▶ EXERCISE OBJECTIVE
Copy all the lines of the data that include the word "depreciation".

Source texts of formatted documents
────────

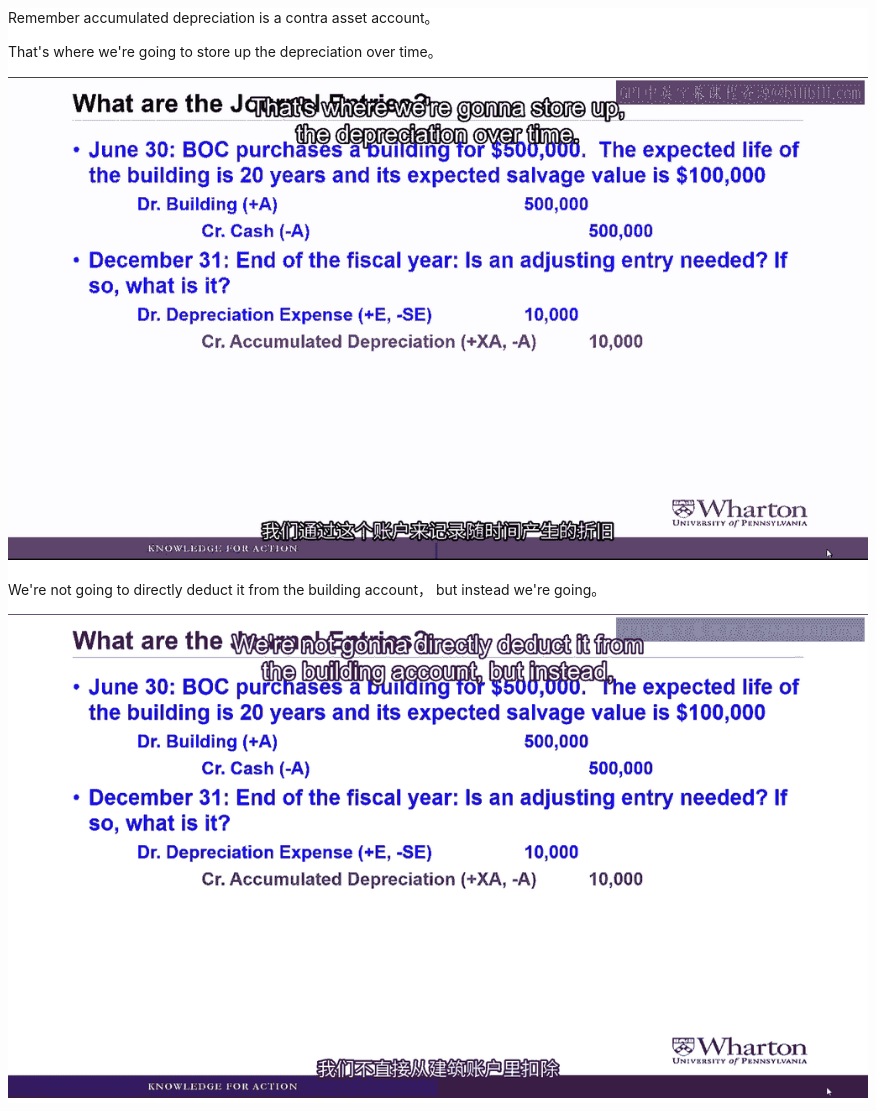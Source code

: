 Remember accumulated depreciation is a contra asset account。

That's where we're going to store up the depreciation over time。

![](img/0cb4563a448c3b7fe3ca79d0a6ac2642_204.png)

We're not going to directly deduct it from the building account， but instead we're going。

![](img/0cb4563a448c3b7fe3ca79d0a6ac2642_206.png)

────────

▶ EXERCISE RESPONSE
: Remember accumulated depreciation is a contra asset account。
That's where we're going to store up the depreciation over time。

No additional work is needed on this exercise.